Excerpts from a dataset

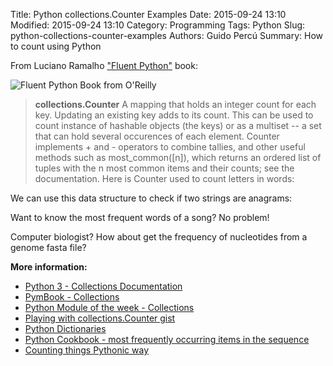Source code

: Title: Python collections.Counter Examples
Date:  2015-09-24 13:10
Modified:  2015-09-24 13:10
Category: Programming
Tags: Python
Slug: python-collections-counter-examples
Authors: Guido Percú
Summary: How to count using Python

From Luciano Ramalho ["Fluent Python"][0fc19ccf] book:

![Fluent Python Book from O'Reilly](http://akamaicovers.oreilly.com/images/0636920032519/lrg.jpg)

  [0fc19ccf]: http://shop.oreilly.com/product/0636920032519.do "Buy at O'Reilly"


> **collections.Counter**
> A mapping that holds an integer count for each key. Updating an existing key adds to its count. This can be used to count instance of hashable objects (the keys) or as a multiset -- a set that can hold several occurences of each element. Counter implements + and - operators to combine tallies, and other useful methods such as most_common([n]), which returns an ordered list of tuples with the n most common items and their counts; see the documentation. Here is Counter used to count letters in words:
> <script src="https://gist.github.com/GuidoBR/fbedd911fbc42bb8440a.js"></script>

We can use this data structure to check if two strings are anagrams:

<script src="https://gist.github.com/GuidoBR/af32e5bc3ebd70b789ef.js"></script>

Want to know the most frequent words of a song? No problem!

<script src="https://gist.github.com/GuidoBR/7a685ac92366b7785e72.js"></script>

Computer biologist? How about get the frequency of nucleotides from a genome fasta file?
<script src="https://gist.github.com/GuidoBR/bf9d3a5fea086a502c59.js"></script>


**More information:**
- [Python 3 - Collections Documentation](https://docs.python.org/3/library/collections.html#collections.Counter)
- [PymBook - Collections](http://pymbook.readthedocs.org/en/latest/collections.html)
- [Python Module of the week - Collections](https://pymotw.com/2/collections/counter.html)
- [Playing with collections.Counter gist](https://gist.github.com/bradmontgomery/4717521)
- [Python Dictionaries](http://www.jeffknupp.com/blog/2015/08/30/python-dictionaries/)
- [Python Cookbook - most frequently occurring items in the sequence](http://chimera.labs.oreilly.com/books/1230000000393/ch01.html#_problem_12)
- [Counting things Pythonic way](http://treyhunner.com/2015/11/counting-things-in-python/)
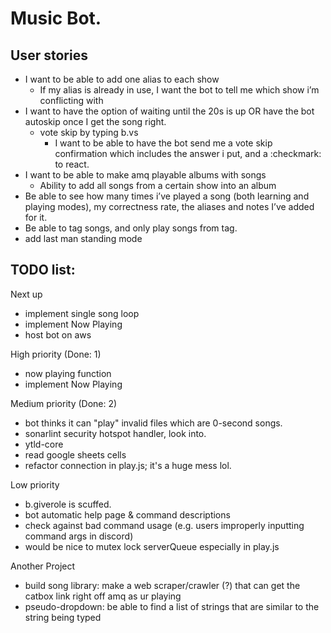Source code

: # Music Bot. 

## User stories
- I want to be able to add one alias to each show
  - If my alias is already in use, I want the bot to tell me which show i’m conflicting with
- I want to have the option of waiting until the 20s is up OR have the bot autoskip once I get the song right. 
  - vote skip by typing b.vs
    - I want to be able to have the bot send me a vote skip confirmation which includes the answer i put, and a :checkmark: to react. 
- I want to be able to make amq playable albums with songs
  - Ability to add all songs from a certain show into an album
- Be able to see how many times i’ve played a song (both learning and playing modes), my correctness rate, the aliases and notes I’ve added for it. 
- Be able to tag songs, and only play songs from tag. 
- add last man standing mode 


## TODO list:
Next up <br>
- implement single song loop  
- implement Now Playing  
- host bot on aws  

High priority (Done: 1) <br>
- now playing function   
- implement Now Playing  

Medium priority (Done: 2) <br>
- bot thinks it can "play" invalid files which are 0-second songs.  
- sonarlint security hotspot handler, look into. 
- ytld-core  
- read google sheets cells  
- refactor connection in play.js; it's a huge mess lol.  

Low priority <br>
- b.giverole is scuffed.  
- bot automatic help page & command descriptions  
- check against bad command usage (e.g. users improperly inputting command args in discord)  
- would be nice to mutex lock serverQueue especially in play.js  

Another Project <br>
- build song library: make a web scraper/crawler (?) that can get the catbox link right off amq as ur playing  
- pseudo-dropdown: be able to find a list of strings that are similar to the string being typed  
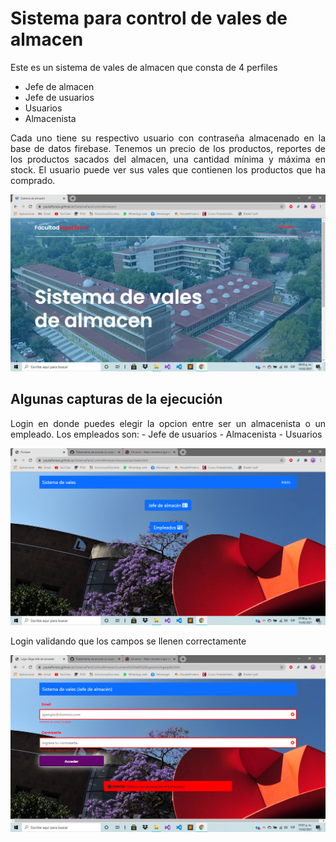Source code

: # Sistema para control de vales de almacen

<p align=" justify">
 Este es un sistema de vales de almacen que consta de 4 perfiles
</p>


  - Jefe de almacen
  - Jefe de usuarios
  - Usuarios
  - Almacenista
  
<p align=" justify">
 Cada uno tiene su respectivo usuario con contraseña almacenado en la base de datos firebase. Tenemos un precio de los productos, reportes de los productos sacados del almacen, una cantidad mínima y máxima en stock. El usuario puede ver sus vales que contienen los productos que ha comprado. 
</p>

<div align="center">
	<img src="Imagenes/portada.png" alt="Inicio" width="800"/>
</div>
  
## Algunas capturas de la ejecución

<p align=" justify">
Login en donde puedes elegir la opcion entre ser un almacenista o un empleado. Los empleados son:
	- Jefe de usuarios
	- Almacenista 
	- Usuarios
</p>
<div align="center">
	<img src="Imagenes/login.png" alt="Inicio" width="800"/>
</div>

<p align=" justify">
Login validando que los campos se llenen correctamente 
</p>
<div align="center">
	<img src="Imagenes/datos.png" alt="Inicio" width="800"/>
</div>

◆ **DIRECTIONS FOR THIS TASK**: In the entries above, find each line with "Imagenes" and list it.

◆ **ANSWER TO THIS TASK**:
	<img src="Imagenes/portada.png" alt="Inicio" width="800"/>
	<img src="Imagenes/login.png" alt="Inicio" width="800"/>
	<img src="Imagenes/datos.png" alt="Inicio" width="800"/>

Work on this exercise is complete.